Petite histoire du champagne rosé

 

La présence de vins rosés effervescents en Champagne n’est pas récente, puisque l’on retrace une première livraison de champagne rosé en Russie remontant à 1775 et une seconde à Lausanne, en Suisse, en 1777.

Il existe par contre deux phénomènes relatifs au champagne rosé qui eux sont beaucoup plus récents : le premier, c’est la croissance phénoménale, au cours des quinze dernières années, du nombre de cuvées rosées en Champagne, de telle sorte qu’il n’existe probablement pas une seule maison (sur les 288 que compte la Champagne) qui n’ait pas au moins un rosé dans sa gamme de vin. La situation est assez semblable pour les coopératives et cette vague rosé atteint également les récoltants-manipulants. S’il existe une telle offre de champagne rosé c’est que la demande est importante et donc que le produit suscite l’intérêt – conséquence du second phénomène  – qui est le soin toujours plus grand qu’apportent les champenois et la créativité dont ils font preuve, dans l’élaboration de ce vin, pour en faire une cuvée à part entière dotée d’une personnalité propre.

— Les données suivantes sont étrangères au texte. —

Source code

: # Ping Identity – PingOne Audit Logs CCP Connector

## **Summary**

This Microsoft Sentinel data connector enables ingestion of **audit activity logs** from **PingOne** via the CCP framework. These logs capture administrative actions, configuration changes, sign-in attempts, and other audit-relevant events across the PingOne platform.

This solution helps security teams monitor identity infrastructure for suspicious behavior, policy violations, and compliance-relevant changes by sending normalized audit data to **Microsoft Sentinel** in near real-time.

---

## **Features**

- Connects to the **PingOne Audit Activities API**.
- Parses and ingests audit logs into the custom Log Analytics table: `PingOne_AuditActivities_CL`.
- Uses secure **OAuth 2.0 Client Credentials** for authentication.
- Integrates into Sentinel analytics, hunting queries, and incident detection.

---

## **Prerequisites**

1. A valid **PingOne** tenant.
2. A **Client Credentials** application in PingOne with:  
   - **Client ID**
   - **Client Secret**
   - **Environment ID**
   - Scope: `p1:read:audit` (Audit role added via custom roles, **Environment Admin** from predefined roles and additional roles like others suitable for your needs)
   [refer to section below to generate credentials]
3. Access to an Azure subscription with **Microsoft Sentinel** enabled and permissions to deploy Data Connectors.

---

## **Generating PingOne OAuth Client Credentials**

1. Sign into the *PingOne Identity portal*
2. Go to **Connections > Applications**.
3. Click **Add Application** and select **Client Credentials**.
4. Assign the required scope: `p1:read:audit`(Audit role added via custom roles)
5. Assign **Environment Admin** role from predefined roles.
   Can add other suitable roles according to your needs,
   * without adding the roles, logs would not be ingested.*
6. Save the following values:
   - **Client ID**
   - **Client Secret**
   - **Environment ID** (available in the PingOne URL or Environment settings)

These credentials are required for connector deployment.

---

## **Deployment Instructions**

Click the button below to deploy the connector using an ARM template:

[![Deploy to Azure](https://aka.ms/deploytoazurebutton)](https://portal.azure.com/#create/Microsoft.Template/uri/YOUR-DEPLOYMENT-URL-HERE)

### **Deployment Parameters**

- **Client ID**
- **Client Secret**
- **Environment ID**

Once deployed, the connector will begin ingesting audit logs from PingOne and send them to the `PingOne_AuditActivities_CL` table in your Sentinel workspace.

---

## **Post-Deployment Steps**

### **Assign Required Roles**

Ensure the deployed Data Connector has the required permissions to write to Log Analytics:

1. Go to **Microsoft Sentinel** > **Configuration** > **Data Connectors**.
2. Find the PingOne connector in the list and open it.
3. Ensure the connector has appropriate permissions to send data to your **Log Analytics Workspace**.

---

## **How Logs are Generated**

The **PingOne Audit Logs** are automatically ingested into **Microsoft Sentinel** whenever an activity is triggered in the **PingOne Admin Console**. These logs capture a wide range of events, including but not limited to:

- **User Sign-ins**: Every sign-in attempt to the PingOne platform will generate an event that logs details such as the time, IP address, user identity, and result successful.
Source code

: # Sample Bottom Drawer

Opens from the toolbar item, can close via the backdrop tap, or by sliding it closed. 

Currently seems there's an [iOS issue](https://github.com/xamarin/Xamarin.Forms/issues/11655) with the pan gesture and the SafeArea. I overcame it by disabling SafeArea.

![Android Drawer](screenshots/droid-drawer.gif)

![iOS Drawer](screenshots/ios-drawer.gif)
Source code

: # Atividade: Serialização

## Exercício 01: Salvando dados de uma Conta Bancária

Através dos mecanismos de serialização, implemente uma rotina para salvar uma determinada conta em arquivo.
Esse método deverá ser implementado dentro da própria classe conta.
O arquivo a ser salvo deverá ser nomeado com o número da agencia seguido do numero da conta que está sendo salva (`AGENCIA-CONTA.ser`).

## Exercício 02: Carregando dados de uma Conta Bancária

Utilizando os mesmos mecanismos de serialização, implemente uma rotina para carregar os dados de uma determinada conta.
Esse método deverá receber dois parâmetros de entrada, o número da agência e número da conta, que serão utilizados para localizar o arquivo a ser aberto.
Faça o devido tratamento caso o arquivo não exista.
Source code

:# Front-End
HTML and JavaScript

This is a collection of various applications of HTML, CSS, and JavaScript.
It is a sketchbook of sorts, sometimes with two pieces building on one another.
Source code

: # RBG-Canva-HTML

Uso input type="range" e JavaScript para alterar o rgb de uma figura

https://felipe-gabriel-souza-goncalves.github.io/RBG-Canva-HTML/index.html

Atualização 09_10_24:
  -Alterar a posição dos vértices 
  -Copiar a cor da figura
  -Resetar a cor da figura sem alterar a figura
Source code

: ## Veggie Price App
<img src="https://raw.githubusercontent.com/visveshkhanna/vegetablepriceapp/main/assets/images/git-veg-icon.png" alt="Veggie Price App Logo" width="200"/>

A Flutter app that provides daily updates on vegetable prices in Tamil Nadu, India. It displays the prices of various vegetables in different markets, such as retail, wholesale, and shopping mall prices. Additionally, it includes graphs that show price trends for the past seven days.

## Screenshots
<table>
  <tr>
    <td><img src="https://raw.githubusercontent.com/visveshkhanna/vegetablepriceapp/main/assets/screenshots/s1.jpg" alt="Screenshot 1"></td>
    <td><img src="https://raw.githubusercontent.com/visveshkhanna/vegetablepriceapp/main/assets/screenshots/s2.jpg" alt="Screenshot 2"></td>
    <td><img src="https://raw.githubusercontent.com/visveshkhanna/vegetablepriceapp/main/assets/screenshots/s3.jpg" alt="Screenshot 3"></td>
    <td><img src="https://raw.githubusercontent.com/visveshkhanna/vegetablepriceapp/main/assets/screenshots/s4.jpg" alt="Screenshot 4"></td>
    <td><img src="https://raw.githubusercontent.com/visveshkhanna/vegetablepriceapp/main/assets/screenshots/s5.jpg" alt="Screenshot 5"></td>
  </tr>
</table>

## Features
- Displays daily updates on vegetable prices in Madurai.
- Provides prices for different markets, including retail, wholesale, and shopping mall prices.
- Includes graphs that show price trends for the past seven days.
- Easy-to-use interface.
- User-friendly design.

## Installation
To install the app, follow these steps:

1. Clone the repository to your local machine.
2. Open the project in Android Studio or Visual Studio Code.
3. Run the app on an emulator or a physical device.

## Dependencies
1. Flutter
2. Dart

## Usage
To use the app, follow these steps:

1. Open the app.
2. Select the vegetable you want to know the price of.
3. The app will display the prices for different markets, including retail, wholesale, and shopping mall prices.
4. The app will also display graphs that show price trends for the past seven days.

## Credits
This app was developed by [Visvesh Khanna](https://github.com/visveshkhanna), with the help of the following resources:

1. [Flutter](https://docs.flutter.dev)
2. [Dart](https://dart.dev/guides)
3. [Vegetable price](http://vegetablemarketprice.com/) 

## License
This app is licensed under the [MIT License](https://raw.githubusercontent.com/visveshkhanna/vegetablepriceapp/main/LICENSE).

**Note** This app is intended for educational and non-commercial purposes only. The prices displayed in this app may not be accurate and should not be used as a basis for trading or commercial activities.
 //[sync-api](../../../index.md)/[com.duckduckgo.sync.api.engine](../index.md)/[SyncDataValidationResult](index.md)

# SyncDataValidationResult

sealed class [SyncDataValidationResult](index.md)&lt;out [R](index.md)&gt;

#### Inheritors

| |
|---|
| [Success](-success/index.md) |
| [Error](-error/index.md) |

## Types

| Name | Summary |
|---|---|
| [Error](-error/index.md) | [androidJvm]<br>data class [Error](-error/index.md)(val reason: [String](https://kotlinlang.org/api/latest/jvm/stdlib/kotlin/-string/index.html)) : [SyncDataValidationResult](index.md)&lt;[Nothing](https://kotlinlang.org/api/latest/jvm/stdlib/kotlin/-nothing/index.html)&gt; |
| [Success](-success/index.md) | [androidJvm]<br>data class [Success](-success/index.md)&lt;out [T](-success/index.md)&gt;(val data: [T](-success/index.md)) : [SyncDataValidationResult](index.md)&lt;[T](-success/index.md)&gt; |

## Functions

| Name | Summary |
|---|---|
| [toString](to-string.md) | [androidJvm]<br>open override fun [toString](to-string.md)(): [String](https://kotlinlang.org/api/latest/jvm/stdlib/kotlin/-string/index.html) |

Nous reviendrons plus loin sur ces deux phénomènes

On produit donc du rosé effervescent très tôt en Champagne, fort probablement parce qu’à cette époque, on y trouve déjà le vin paillé ou œil-de-perdrix, comparable au vin rosé (tranquille) actuel et élaboré délibérément comme tel. Ce vin jouit d’une estime certaine puisqu’on lui reconnaît des vertus thérapeutiques.

Pour produire ce champagne rose (on ne parlait pas de rosé à l’époque) ont a recours à deux méthodes : les très bonnes maisons – on les compte sûrement sur les doigts d’une seule main – colorent leur champagne avec vin un rouge très foncé (qui ne provient pas nécessairement de la Champagne) alors que la plupart des producteurs emploient une préparation appelée Teinte de Fismes, du nom du village en Champagne où elle est produite. Cette teinture, à base de sureau et de crème de tartre fixée à l’alun, n’a pas très bonne réputation puisqu’elle sert également aux fraudeurs à colorer les vins blancs, bon marché, pour les vendre comme des vins rouges, à un prix beaucoup plus élevé.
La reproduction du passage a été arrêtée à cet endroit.